Hackers have used denial-of-service attacks over the years to target corporate and government websites.
Last month political bloggers in Vietnam said they were victimized by cyberattacks designed to block their websites to stifle government dissent. Other targets have included U.S. and South Korean government websites in 2009 and computer networks in Estonia, which were crippled for nearly three weeks in 2007 by what were believed to be Russian hackers.
In the weeks leading up to the 2008 war between Russia and Georgia, Georgian government and corporate websites were hit with denial-of-service attacks. The Kremlin denied involvement.
James Lewis, a cybersecurity expert and a senior fellow at the Center for Strategic and International Studies, said it's unlikely the U.S. or some other government would use denial-of-service attacks against WikiLeaks.

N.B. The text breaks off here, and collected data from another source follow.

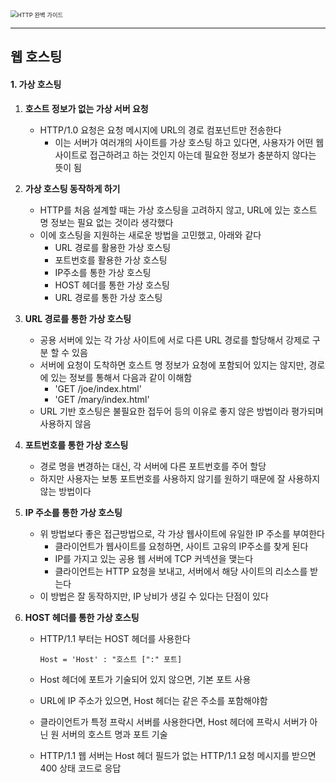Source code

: 

<img src="http://image.yes24.com/goods/15381085/XL" alt="HTTP 완벽 가이드" style="zoom:67%;" />

---

## 웹 호스팅

#### 1. 가상 호스팅

1. **호스트 정보가 없는 가상 서버 요청**
   - HTTP/1.0 요청은 요청 메시지에 URL의 경로 컴포넌트만 전송한다
     - 이는 서버가 여러개의 사이트를 가상 호스팅 하고 있다면, 사용자가 어떤 웹 사이트로 접근하려고 하는 것인지 아는데 필요한 정보가 충분하지 않다는 뜻이 됨
2. **가상 호스팅 동작하게 하기**
   - HTTP를 처음 설계할 때는 가상 호스팅을 고려하지 않고, URL에 있는 호스트 명 정보는 필요 없는 것이라 생각했다
   - 이에 호스팅을 지원하는 새로운 방법을 고민했고, 아래와 같다
     - URL 경로를 활용한 가상 호스팅
     - 포트번호를 활용한 가상 호스팅
     - IP주소를 통한 가상 호스팅
     - HOST 헤더를 통한 가상 호스팅
     - URL 경로를 통한 가상 호스팅



3. **URL 경로를 통한 가상 호스팅**

   - 공용 서버에 있는 각 가상 사이트에 서로 다른 URL 경로를 할당해서 강제로 구분 할 수 있음
   - 서버에 요청이 도착하면 호스트 명 정보가 요청에 포함되어 있지는 않지만, 경로에 있는 정보를 통해서 다음과 같이 이해함
     - 'GET /joe/index.html'
     - 'GET /mary/index.html'
   - URL 기반 호스팅은 불필요한 접두어 등의 이유로 좋지 않은 방법이라 평가되며 사용하지 않음

4. **포트번호를 통한 가상 호스팅**

   - 경로 명을 변경하는 대신, 각 서버에 다른 포트번호를 주어 할당
   - 하지만 사용자는 보통 포트번호를 사용하지 않기를 원하기 때문에 잘 사용하지 않는 방법이다

5. **IP 주소를 통한 가상 호스팅**

   - 위 방법보다 좋은 접근방법으로, 각 가상 웹사이트에 유일한 IP 주소를 부여한다
     - 클라이언트가 웹사이트를 요청하면, 사이트 고유의 IP주소를 찾게 된다
     - IP를 가지고 있는 공용 웹 서버에 TCP 커넥션을 맺는다
     - 클라이언트는 HTTP 요청을 보내고, 서버에서 해당 사이트의 리소스를 받는다
   - 이 방법은 잘 동작하지만, IP 낭비가 생길 수 있다는 단점이 있다

6. **HOST 헤더를 통한 가상 호스팅**

   - HTTP/1.1 부터는 HOST 헤더를 사용한다

     `Host = 'Host' : "호스트 [":" 포트]`

   - Host 헤더에 포트가 기술되어 있지 않으면, 기본 포트 사용
   - URL에 IP 주소가 있으면, Host 헤더는 같은 주소를 포함해야함
   - 클라이언트가 특정 프락시 서버를 사용한다면, Host 헤더에 프락시 서버가 아닌 원 서버의 호스트 명과 포트 기술
   - HTTP/1.1 웹 서버는 Host 헤더 필드가 없는 HTTP/1.1 요청 메시지를 받으면 400 상태 코드로 응답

His best guess is it's "a bunch of geeks who've decided they're annoyed with WikiLeaks."
"Denial of service is usually the amateur's approach," he told the AP on Sunday. "Usually it's the hacker community ..."
Lewis said he's never heard of the U.S. trying to attack a website like this.
"Usually they're more interested in exploiting, that is getting into WikiLeaks to figure out what's going on. Or they're interested in doing some kind of damage, and denial of service really doesn't do any damage."
Such an attack would only stall WikiLeaks, not prevent the information from being released.
Schneier also said he seriously doubts any U.S. government agency would be involved in such an attack because it amounts to a mere "nuisance" and could not stop Wikileaks from releasing the diplomatic cables. He notes that there are many ways to distribute information online.
An encrypted file that was made available online using BitTorrent file-sharing technology in late July is believed to hold the cables. All Wikileaks would need to do to unlock the file is distribute the key.